**EXERCISE PROMPT:**
Transcribe the data exactly. Pictures stay out.

**MATERIAL FOR THE TASK:**

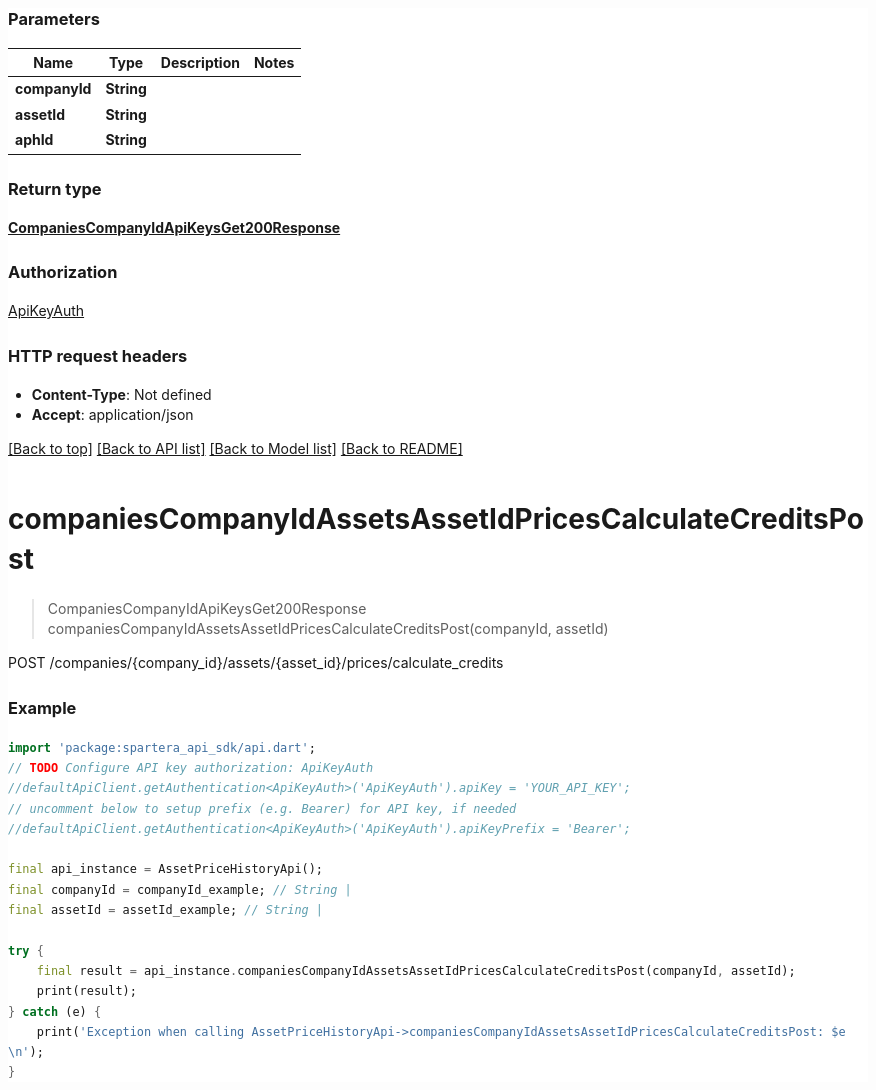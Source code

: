 ### Parameters

Name | Type | Description  | Notes
------------- | ------------- | ------------- | -------------
 **companyId** | **String**|  | 
 **assetId** | **String**|  | 
 **aphId** | **String**|  | 

### Return type

[**CompaniesCompanyIdApiKeysGet200Response**](CompaniesCompanyIdApiKeysGet200Response.md)

### Authorization

[ApiKeyAuth](../README.md#ApiKeyAuth)

### HTTP request headers

 - **Content-Type**: Not defined
 - **Accept**: application/json

[[Back to top]](#) [[Back to API list]](../README.md#documentation-for-api-endpoints) [[Back to Model list]](../README.md#documentation-for-models) [[Back to README]](../README.md)

# **companiesCompanyIdAssetsAssetIdPricesCalculateCreditsPost**
> CompaniesCompanyIdApiKeysGet200Response companiesCompanyIdAssetsAssetIdPricesCalculateCreditsPost(companyId, assetId)

POST /companies/{company_id}/assets/{asset_id}/prices/calculate_credits

### Example
```dart
import 'package:spartera_api_sdk/api.dart';
// TODO Configure API key authorization: ApiKeyAuth
//defaultApiClient.getAuthentication<ApiKeyAuth>('ApiKeyAuth').apiKey = 'YOUR_API_KEY';
// uncomment below to setup prefix (e.g. Bearer) for API key, if needed
//defaultApiClient.getAuthentication<ApiKeyAuth>('ApiKeyAuth').apiKeyPrefix = 'Bearer';

final api_instance = AssetPriceHistoryApi();
final companyId = companyId_example; // String | 
final assetId = assetId_example; // String | 

try {
    final result = api_instance.companiesCompanyIdAssetsAssetIdPricesCalculateCreditsPost(companyId, assetId);
    print(result);
} catch (e) {
    print('Exception when calling AssetPriceHistoryApi->companiesCompanyIdAssetsAssetIdPricesCalculateCreditsPost: $e\n');
}
```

**SOLUTION FOR THIS TASK:**
Source code

: ### Parameters

Name | Type | Description  | Notes
------------- | ------------- | ------------- | -------------
 **companyId** | **String**|  | 
 **assetId** | **String**|  | 
 **aphId** | **String**|  | 

### Return type

[**CompaniesCompanyIdApiKeysGet200Response**](CompaniesCompanyIdApiKeysGet200Response.md)

### Authorization

[ApiKeyAuth](../README.md#ApiKeyAuth)

### HTTP request headers

 - **Content-Type**: Not defined
 - **Accept**: application/json

[[Back to top]](#) [[Back to API list]](../README.md#documentation-for-api-endpoints) [[Back to Model list]](../README.md#documentation-for-models) [[Back to README]](../README.md)

# **companiesCompanyIdAssetsAssetIdPricesCalculateCreditsPost**
> CompaniesCompanyIdApiKeysGet200Response companiesCompanyIdAssetsAssetIdPricesCalculateCreditsPost(companyId, assetId)

POST /companies/{company_id}/assets/{asset_id}/prices/calculate_credits

### Example
```dart
import 'package:spartera_api_sdk/api.dart';
// TODO Configure API key authorization: ApiKeyAuth
//defaultApiClient.getAuthentication<ApiKeyAuth>('ApiKeyAuth').apiKey = 'YOUR_API_KEY';
// uncomment below to setup prefix (e.g. Bearer) for API key, if needed
//defaultApiClient.getAuthentication<ApiKeyAuth>('ApiKeyAuth').apiKeyPrefix = 'Bearer';

final api_instance = AssetPriceHistoryApi();
final companyId = companyId_example; // String | 
final assetId = assetId_example; // String | 

try {
    final result = api_instance.companiesCompanyIdAssetsAssetIdPricesCalculateCreditsPost(companyId, assetId);
    print(result);
} catch (e) {
    print('Exception when calling AssetPriceHistoryApi->companiesCompanyIdAssetsAssetIdPricesCalculateCreditsPost: $e\n');
}
```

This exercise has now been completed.